On Jun 8, 2005, at 9:12 AM, Peter A. McGraw wrote:

>> From an internal memo here at Linfield:
>
> "Because they can't review the credentials of the successful hire,
> they are
> putting a lot of eggs on the quality of the consultant."
>
> This isn't a blend of two idioms, like "horse of a different
> feather" (a
> usage beloved of the mother of a childhood friend of mine).
> Rather, it's
> an incomplete one, which renders it comical.

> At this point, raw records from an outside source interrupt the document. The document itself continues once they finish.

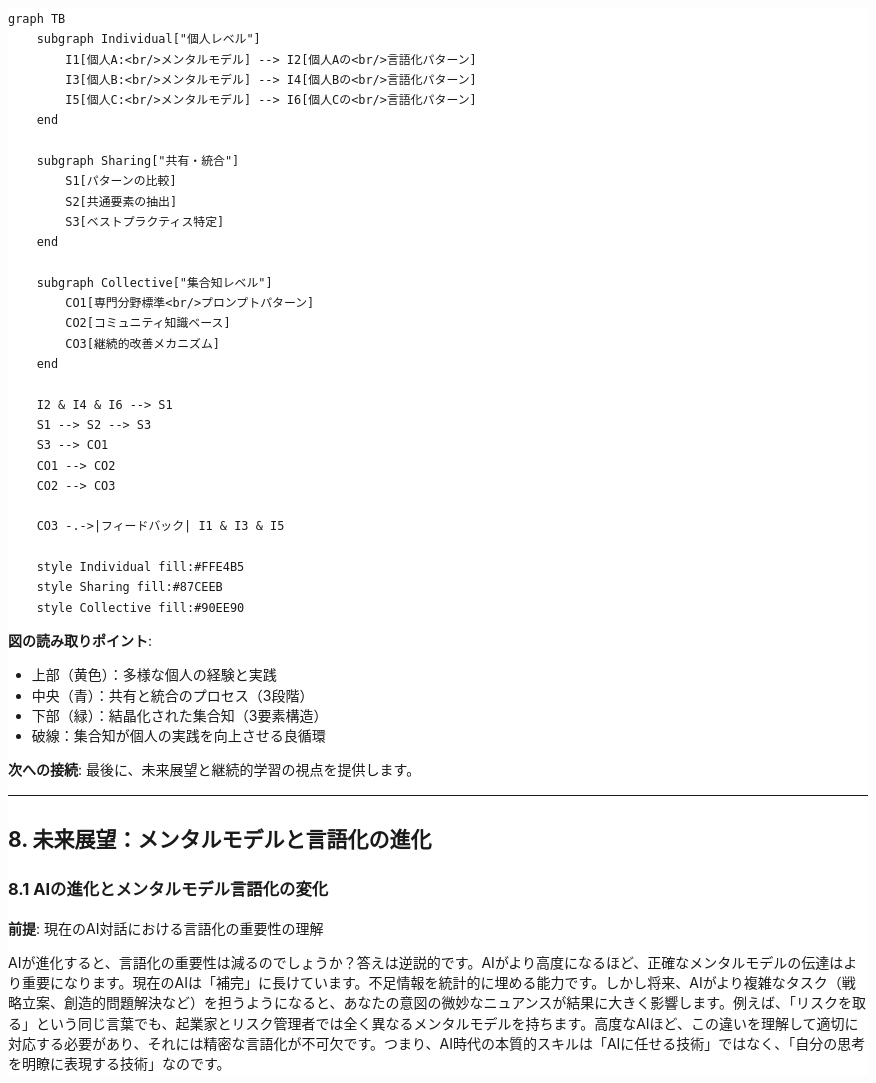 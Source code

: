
 ```mermaid
graph TB
    subgraph Individual["個人レベル"]
        I1[個人A:<br/>メンタルモデル] --> I2[個人Aの<br/>言語化パターン]
        I3[個人B:<br/>メンタルモデル] --> I4[個人Bの<br/>言語化パターン]
        I5[個人C:<br/>メンタルモデル] --> I6[個人Cの<br/>言語化パターン]
    end
    
    subgraph Sharing["共有・統合"]
        S1[パターンの比較]
        S2[共通要素の抽出]
        S3[ベストプラクティス特定]
    end
    
    subgraph Collective["集合知レベル"]
        CO1[専門分野標準<br/>プロンプトパターン]
        CO2[コミュニティ知識ベース]
        CO3[継続的改善メカニズム]
    end
    
    I2 & I4 & I6 --> S1
    S1 --> S2 --> S3
    S3 --> CO1
    CO1 --> CO2
    CO2 --> CO3
    
    CO3 -.->|フィードバック| I1 & I3 & I5
    
    style Individual fill:#FFE4B5
    style Sharing fill:#87CEEB
    style Collective fill:#90EE90
```

**図の読み取りポイント**:
- 上部（黄色）：多様な個人の経験と実践
- 中央（青）：共有と統合のプロセス（3段階）
- 下部（緑）：結晶化された集合知（3要素構造）
- 破線：集合知が個人の実践を向上させる良循環

**次への接続**: 最後に、未来展望と継続的学習の視点を提供します。

---

## 8. 未来展望：メンタルモデルと言語化の進化

### 8.1 AIの進化とメンタルモデル言語化の変化

**前提**: 現在のAI対話における言語化の重要性の理解

AIが進化すると、言語化の重要性は減るのでしょうか？答えは逆説的です。AIがより高度になるほど、正確なメンタルモデルの伝達はより重要になります。現在のAIは「補完」に長けています。不足情報を統計的に埋める能力です。しかし将来、AIがより複雑なタスク（戦略立案、創造的問題解決など）を担うようになると、あなたの意図の微妙なニュアンスが結果に大きく影響します。例えば、「リスクを取る」という同じ言葉でも、起業家とリスク管理者では全く異なるメンタルモデルを持ちます。高度なAIほど、この違いを理解して適切に対応する必要があり、それには精密な言語化が不可欠です。つまり、AI時代の本質的スキルは「AIに任せる技術」ではなく、「自分の思考を明瞭に表現する技術」なのです。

it could be viewed as a substitution blend, in the sense of David Fay
(1981.  Substitutions and splices: A study of sentence blends.
Cutler 1981:717-49.).  in such a blend, an expression -- not
necessarily idiomatic -- has a word replaced by interference from
another.  in this case: "put a lot of significance/importance/
weight/... on", with "eggs" intruding from the semantically related
"put all one's eggs in a single basket".

looks like a one-shot event, in any case.  no relevant google web
hits on "put/putting a lot of eggs on".

but... wait!  "put all your eggs on" produces some relevant examples
-- "why put all your eggs on Immortals", "Don't put all your eggs one
one planet", "Don't put all your eggs on one disk so to speak", "It's
dangerous to put all your eggs on scores", "Never put all your eggs
on one diskette" -- plus a fair number of "put all your eggs on one
basket" (with "on" rather than "in").